February 22nd, 2016

Totally Wicked case: Advocate General's flawed reasoning would protect the cigarette trade


Looking for justice? Keep walking.

Update: predictably on 4 May 2016, the judgement was announced and Totally Wicked’s case rejected in full. See judgement in case C‑477/14. No appeal is possible.  The basic problem is that the law depends on the science, bad science makes bad law, and the Commission and members states drew on bad science to defend this completely counterproductive law.  The court did add any value or interrogate the science.  The court has defended the status quo and the cigarette trade and shaped the e-cigarette market for the convenience of the tobacco companies. My full account of the case and its history is hereEnd of update.

On 23rd December, the Totally Wicked case against the EU tobacco products directive treatment of e-cigarettes suffered a setback at the European Court. The Advocate General, Dr Julianne Kokott issued her opinion on the case – this was hostile to the case and deeply disappointing. It confirmed my fear that good legal judgements could only be made with a sound grasp of the science, ethical issues and commerce of the products facing disproportionate regulation.  I think that was lacking in Dr Kokott’s opinion. I don’t think a line-by-line critique is worthwhile, but I do want to draw out what I consider are major flaws in her reasoning. This post covers:

The AG did not base her reasoning on what is known and exaggerated what is uncertain

First, it is necessary to be clear what science does and does not tell us. The AG tends to assume little is known, and that every theory that would create a basis for health concern is equally plausible. She pays little attention to the large body of science that suggests that there are significant harm reduction health benefits, arising from smokers switching or quitting smoking.

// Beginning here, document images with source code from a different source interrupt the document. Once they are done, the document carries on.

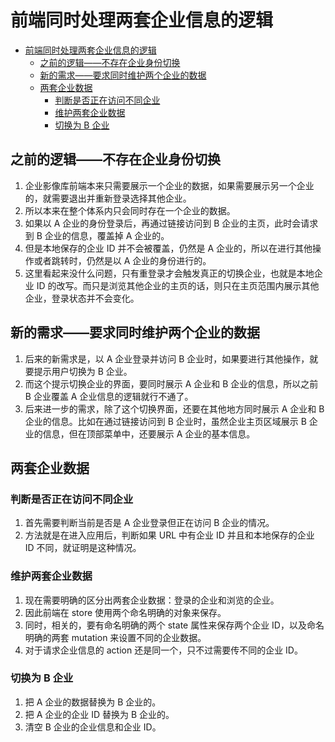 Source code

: # 前端同时处理两套企业信息的逻辑


<!-- TOC -->

- [前端同时处理两套企业信息的逻辑](#前端同时处理两套企业信息的逻辑)
    - [之前的逻辑——不存在企业身份切换](#之前的逻辑不存在企业身份切换)
    - [新的需求——要求同时维护两个企业的数据](#新的需求要求同时维护两个企业的数据)
    - [两套企业数据](#两套企业数据)
        - [判断是否正在访问不同企业](#判断是否正在访问不同企业)
        - [维护两套企业数据](#维护两套企业数据)
        - [切换为 B 企业](#切换为-b-企业)

<!-- /TOC -->


## 之前的逻辑——不存在企业身份切换
1. 企业影像库前端本来只需要展示一个企业的数据，如果需要展示另一个企业的，就需要退出并重新登录选择其他企业。
2. 所以本来在整个体系内只会同时存在一个企业的数据。
3. 如果以 A 企业的身份登录后，再通过链接访问到 B 企业的主页，此时会请求到 B 企业的信息，覆盖掉 A 企业的。
4. 但是本地保存的企业 ID 并不会被覆盖，仍然是 A 企业的，所以在进行其他操作或者跳转时，仍然是以 A 企业的身份进行的。
5. 这里看起来没什么问题，只有重登录才会触发真正的切换企业，也就是本地企业 ID 的改写。而只是浏览其他企业的主页的话，则只在主页范围内展示其他企业，登录状态并不会变化。


## 新的需求——要求同时维护两个企业的数据
1. 后来的新需求是，以 A 企业登录并访问 B 企业时，如果要进行其他操作，就要提示用户切换为 B 企业。
2. 而这个提示切换企业的界面，要同时展示 A 企业和 B 企业的信息，所以之前 B 企业覆盖 A 企业信息的逻辑就行不通了。
3. 后来进一步的需求，除了这个切换界面，还要在其他地方同时展示 A 企业和 B 企业的信息。比如在通过链接访问到 B 企业时，虽然企业主页区域展示 B 企业的信息，但在顶部菜单中，还要展示 A 企业的基本信息。


## 两套企业数据
### 判断是否正在访问不同企业
1. 首先需要判断当前是否是 A 企业登录但正在访问 B 企业的情况。
2. 方法就是在进入应用后，判断如果 URL 中有企业 ID 并且和本地保存的企业 ID 不同，就证明是这种情况。

### 维护两套企业数据
1. 现在需要明确的区分出两套企业数据：登录的企业和浏览的企业。
2. 因此前端在 store 使用两个命名明确的对象来保存。
3. 同时，相关的，要有命名明确的两个 state 属性来保存两个企业 ID，以及命名明确的两套 mutation 来设置不同的企业数据。
4. 对于请求企业信息的 action 还是同一个，只不过需要传不同的企业 ID。

### 切换为 B 企业
1. 把 A 企业的数据替换为 B 企业的。
2. 把 A 企业的企业 ID 替换为 B 企业的。
3. 清空 B 企业的企业信息和企业 ID。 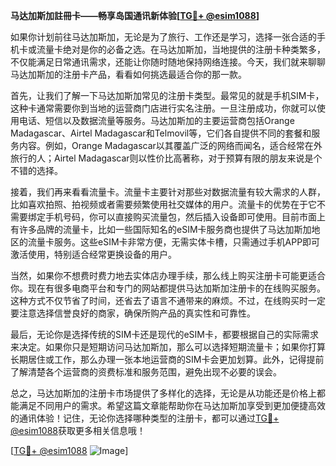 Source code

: **马达加斯加註冊卡——畅享岛国通讯新体验[[TG💪+ @esim1088](https://t.me/s/esim1088)]**

如果你计划前往马达加斯加，无论是为了旅行、工作还是学习，选择一张合适的手机卡或流量卡绝对是你的必备之选。在马达加斯加，当地提供的注册卡种类繁多，不仅能满足日常通讯需求，还能让你随时随地保持网络连接。今天，我们就来聊聊马达加斯加的注册卡产品，看看如何挑选最适合你的那一款。

首先，让我们了解一下马达加斯加常见的注册卡类型。最常见的就是手机SIM卡，这种卡通常需要你到当地的运营商门店进行实名注册。一旦注册成功，你就可以使用电话、短信以及数据流量等服务。马达加斯加的主要运营商包括Orange Madagascar、Airtel Madagascar和Telmovil等，它们各自提供不同的套餐和服务内容。例如，Orange Madagascar以其覆盖广泛的网络而闻名，适合经常在外旅行的人；Airtel Madagascar则以性价比高著称，对于预算有限的朋友来说是个不错的选择。

接着，我们再来看看流量卡。流量卡主要针对那些对数据流量有较大需求的人群，比如喜欢拍照、拍视频或者需要频繁使用社交媒体的用户。流量卡的优势在于它不需要绑定手机号码，你可以直接购买流量包，然后插入设备即可使用。目前市面上有许多品牌的流量卡，比如一些国际知名的eSIM卡服务商也提供了马达加斯加地区的流量卡服务。这些eSIM卡非常方便，无需实体卡槽，只需通过手机APP即可激活使用，特别适合经常更换设备的用户。

当然，如果你不想费时费力地去实体店办理手续，那么线上购买注册卡可能更适合你。现在有很多电商平台和专门的网站都提供马达加斯加注册卡的在线购买服务。这种方式不仅节省了时间，还省去了语言不通带来的麻烦。不过，在线购买时一定要注意选择信誉良好的商家，确保所购产品的真实性和可靠性。

最后，无论你是选择传统的SIM卡还是现代的eSIM卡，都要根据自己的实际需求来决定。如果你只是短期访问马达加斯加，那么可以选择短期流量卡；如果你打算长期居住或工作，那么办理一张本地运营商的SIM卡会更加划算。此外，记得提前了解清楚各个运营商的资费标准和服务范围，避免出现不必要的误会。

总之，马达加斯加的注册卡市场提供了多样化的选择，无论是从功能还是价格上都能满足不同用户的需求。希望这篇文章能帮助你在马达加斯加享受到更加便捷高效的通讯体验！记住，无论你选择哪种类型的注册卡，都可以通过[TG💪+ @esim1088](https://t.me/s/esim1088)获取更多相关信息哦！

[[TG💪+ @esim1088](https://t.me/s/esim1088) ![Image](https://i.postimg.cc/4NQfJmqS/Snipaste-2025-05-13-00-14-12.png)] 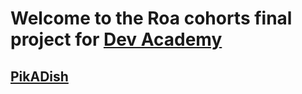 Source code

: # Welcome to the Roa cohorts final project for [Dev Academy](http://devacademy.co.nz/)

## [PikADish](http://pikadish.com)

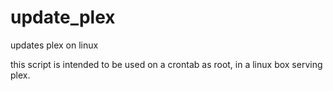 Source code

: # update_plex
updates plex on linux

this script is intended to be used on a crontab as root, in a linux box serving plex.
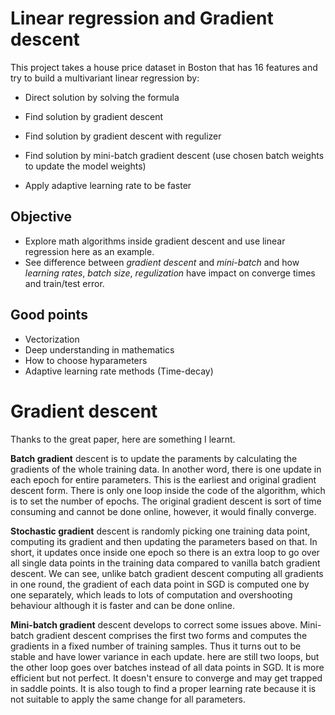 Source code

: # Linear regression and Gradient descent

This project takes a house price dataset in Boston that has 16 features and try to build a multivariant linear regression by:

* Direct solution by solving the formula

* Find solution by gradient descent

* Find solution by gradient descent with regulizer
  
* Find solution by mini-batch gradient descent (use chosen batch weights to update the model weights)

* Apply adaptive learning rate to be faster

## Objective

  - Explore math algorithms inside gradient descent and use linear regression here as an example.
  - See difference between *gradient descent* and *mini-batch* and how *learning rates*, *batch size*, *regulization* have impact on converge times and train/test error.

## Good points
  - Vectorization
  - Deep understanding in mathematics
  - How to choose hyparameters
  - Adaptive learning rate methods (Time-decay)

# Gradient descent

Thanks to the great paper, here are something I learnt.

**Batch gradient** descent is to update the paraments by calculating the gradients of the whole training data. In another word, there is one update in each epoch for entire parameters. This is the earliest and original gradient descent form. There is only one loop inside the code of the algorithm, which is to set the number of epochs. The original gradient descent is sort of time consuming and cannot be done online, however, it would finally converge.

**Stochastic gradient** descent is randomly picking one training data point, computing its gradient and then updating the parameters based on that. In short, it updates once inside one epoch so there is an extra loop to go over all single data points in the training data compared to vanilla batch gradient descent. We can see, unlike batch gradient descent computing all gradients in one round, the gradient of each data point in SGD is computed one by one separately, which leads to lots of computation and overshooting behaviour although it is faster and can be done online.

**Mini-batch gradient** descent develops to correct some issues above. Mini-batch gradient descent comprises the first two forms and computes the gradients in a fixed number of training samples. Thus it turns out to be stable and have lower variance in each update.  here are still two loops, but the other loop goes over batches instead of all data points in SGD. It is more efficient but not perfect. It doesn't ensure to converge and may get trapped in saddle points. It is also tough to find a proper learning rate because it is not suitable to apply the same change for all parameters.
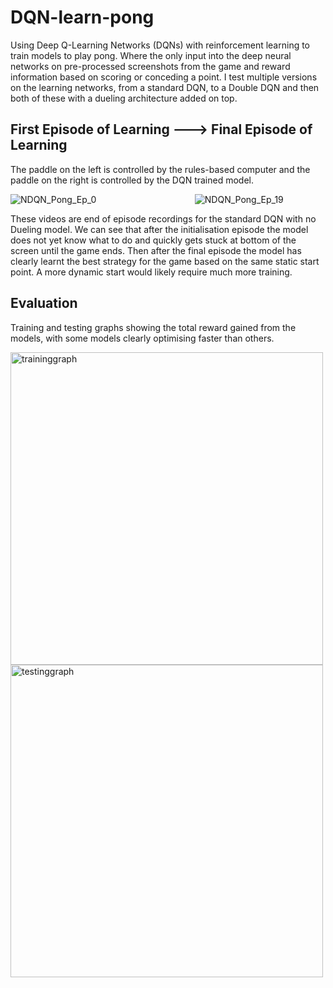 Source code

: # DQN-learn-pong
Using Deep Q-Learning Networks (DQNs) with reinforcement learning to train models to play pong. Where the only input into the deep neural networks on pre-processed screenshots from the game and reward information based on scoring or conceding a point. I test multiple versions on the learning networks, from a standard DQN, to a Double DQN and then both of these with a dueling architecture added on top.

## First Episode of Learning ---> Final Episode of Learning
The paddle on the left is controlled by the rules-based computer and the paddle on the right is controlled by the DQN trained model.

![NDQN_Pong_Ep_0](https://user-images.githubusercontent.com/113981071/197782949-fcb95877-61da-4541-acc6-e5e7bc35d936.gif)&nbsp;&nbsp;&nbsp;&nbsp;&nbsp;&nbsp;&nbsp;&nbsp;&nbsp;&nbsp;&nbsp;&nbsp;&nbsp;&nbsp;&nbsp;&nbsp;&nbsp;&nbsp;&nbsp;&nbsp;&nbsp;&nbsp;&nbsp;&nbsp;&nbsp;&nbsp;&nbsp;&nbsp;&nbsp;&nbsp;&nbsp;&nbsp;&nbsp;&nbsp;&nbsp;&nbsp;&nbsp;&nbsp;&nbsp;&nbsp;![NDQN_Pong_Ep_19](https://user-images.githubusercontent.com/113981071/197783047-ae14cf6f-ddcf-4e8f-9930-8d2ec4c8be11.gif)

These videos are end of episode recordings for the standard DQN with no Dueling model. We can see that after the initialisation episode the model does not yet know what to do and quickly gets stuck at bottom of the screen until the game ends. Then after the final episode the model has clearly learnt the best strategy for the game based on the same static start point. A more dynamic start would likely require much more training.

## Evaluation

Training and testing graphs showing the total reward gained from the models, with some models clearly optimising faster than others.

<img src="https://user-images.githubusercontent.com/113981071/197786807-c55960f6-82e9-4e78-95c7-0c295a7d784b.png" alt="traininggraph" width="500"/>
<img src="https://user-images.githubusercontent.com/113981071/197785385-7e4fbd45-9d9e-4f3a-831d-74ae49de8d56.png" alt="testinggraph" width="500"/>


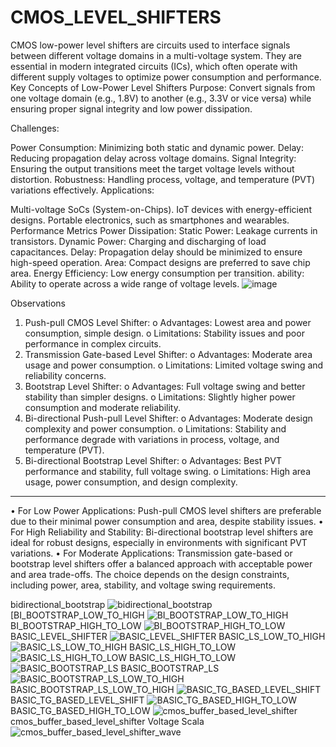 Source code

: # CMOS_LEVEL_SHIFTERS
CMOS low-power level shifters are circuits used to interface signals between different voltage domains in a multi-voltage system. They are essential in modern integrated circuits (ICs), which often operate with different supply voltages to optimize power consumption and performance.
Key Concepts of Low-Power Level Shifters
Purpose: Convert signals from one voltage domain (e.g., 1.8V) to another (e.g., 3.3V or vice versa) while ensuring proper signal integrity and low power dissipation.

Challenges:

Power Consumption: Minimizing both static and dynamic power.
Delay: Reducing propagation delay across voltage domains.
Signal Integrity: Ensuring the output transitions meet the target voltage levels without distortion.
Robustness: Handling process, voltage, and temperature (PVT) variations effectively.
Applications:

Multi-voltage SoCs (System-on-Chips).
IoT devices with energy-efficient designs.
Portable electronics, such as smartphones and wearables.
Performance Metrics
Power Dissipation:
Static Power: Leakage currents in transistors.
Dynamic Power: Charging and discharging of load capacitances.
Delay:
Propagation delay should be minimized to ensure high-speed operation.
Area:
Compact designs are preferred to save chip area.
Energy Efficiency:
Low energy consumption per transition.
ability:
Ability to operate across a wide range of voltage levels.
![image](https://github.com/user-attachments/assets/dfa8aa00-674b-4209-aca0-1bae0e97cb9f)

Observations
1.	Push-pull CMOS Level Shifter:
o	Advantages: Lowest area and power consumption, simple design.
o	Limitations: Stability issues and poor performance in complex circuits.
2.	Transmission Gate-based Level Shifter:
o	Advantages: Moderate area usage and power consumption.
o	Limitations: Limited voltage swing and reliability concerns.
3.	Bootstrap Level Shifter:
o	Advantages: Full voltage swing and better stability than simpler designs.
o	Limitations: Slightly higher power consumption and moderate reliability.
4.	Bi-directional Push-pull Level Shifter:
o	Advantages: Moderate design complexity and power consumption.
o	Limitations: Stability and performance degrade with variations in process, voltage, and temperature (PVT).
5.	Bi-directional Bootstrap Level Shifter:
o	Advantages: Best PVT performance and stability, full voltage swing.
o	Limitations: High area usage, power consumption, and design complexity.
________________________________________
•	For Low Power Applications: Push-pull CMOS level shifters are preferable due to their minimal power consumption and area, despite stability issues.
•	For High Reliability and Stability: Bi-directional bootstrap level shifters are ideal for robust designs, especially in environments with significant PVT variations.
•	For Moderate Applications: Transmission gate-based or bootstrap level shifters offer a balanced approach with acceptable power and area trade-offs.
The choice depends on the design constraints, including power, area, stability, and voltage swing requirements.

bidirectional_bootstrap
![bidirectional_bootstrap](https://github.com/user-attachments/assets/e00b34fd-74f9-4875-b782-a2f463c2dad7)
[BI_BOOTSTRAP_LOW_TO_HIGH
![BI_BOOTSTRAP_LOW_TO_HIGH](https://github.com/user-attachments/assets/9b59c196-9400-404b-84e8-bc0ee2367c62)
BI_BOOTSTRAP_HIGH_TO_LOW
![BI_BOOTSTRAP_HIGH_TO_LOW](https://github.com/user-attachments/assets/75385ee7-626a-4707-8203-60a0856413af)
BASIC_LEVEL_SHIFTER
![BASIC_LEVEL_SHIFTER](https://github.com/user-attachments/assets/67f01ee7-b343-49c3-a57d-adeb00b09cd8)
BASIC_LS_LOW_TO_HIGH
![BASIC_LS_LOW_TO_HIGH](https://github.com/user-attachments/assets/a2792b83-35c5-4060-91d5-54c9ddaffe8e)
BASIC_LS_HIGH_TO_LOW
![BASIC_LS_HIGH_TO_LOW](https://github.com/user-attachments/assets/848f0d68-4155-4ae5-a01e-d76b94faa47b)
BASIC_LS_HIGH_TO_LOW
![BASIC_BOOTSTRAP_LS](https://github.com/user-attachments/assets/b16af559-b07c-4a74-a475-b97b30fa647b)
BASIC_BOOTSTRAP_LS
![BASIC_BOOTSTRAP_LS_LOW_TO_HIGH](https://github.com/user-attachments/assets/2137e4ea-3221-4150-bc5b-64ba10314393)
BASIC_BOOTSTRAP_LS_LOW_TO_HIGH
![BASIC_TG_BASED_LEVEL_SHIFT](https://github.com/user-attachments/assets/f1080a69-2ba2-4ce7-a5eb-50eca052606d)
BASIC_TG_BASED_LEVEL_SHIFT
![BASIC_TG_BASED_HIGH_TO_LOW](https://github.com/user-attachments/assets/ae34f862-650a-418e-a98a-70218b194434)
BASIC_TG_BASED_HIGH_TO_LOW
![cmos_buffer_based_level_shifter](https://github.com/user-attachments/assets/a9464724-db89-4e88-a9f1-deddb1f9fda6)
cmos_buffer_based_level_shifter
Voltage Scala![cmos_buffer_based_level_shifter_wave](https://github.com/user-attachments/assets/658058ce-7a14-492e-bcb4-13b33384f302)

There are three key scientific arguments that should underpin the law – though great scope for deeper insight and more nuanced positioning.

  1. The risk of vaping is a lot lower than smoking – likely to be at least 95% lower
  2. Early studies have shown that vaping is a workable alternative to smoking for many users
  3. There is a not a single scrap of evidence anywhere to suggest that the emergence of these products is causing adverse population effects – such as gateway effects, renormalising smoking or reducing the likelihood of people quitting

I am not going to repeat the evidence base for this (again) – the Court should have the resources to establish this.   I’ll simply to refer to the Public Health England Evidence Review:

This is a government body and has no reason to mislead the court about the science. It was published in August 2015, in plenty of time for the AG to incorporate into her 23 December 2015 opinion.

Is the directive proportional and non-discriminatory?

A major principle of EU law and a significant component of the case are the principles of proportionality and non-discrimination.  Are the measures proportional to the risk and designed to meet the objectives in the least expensive and least disruptive manner possible?  Are the measures non-discriminatory: do they place excessive burdens on one product class to the advantage of a competitor? (Note: I’ve written more about these principles here)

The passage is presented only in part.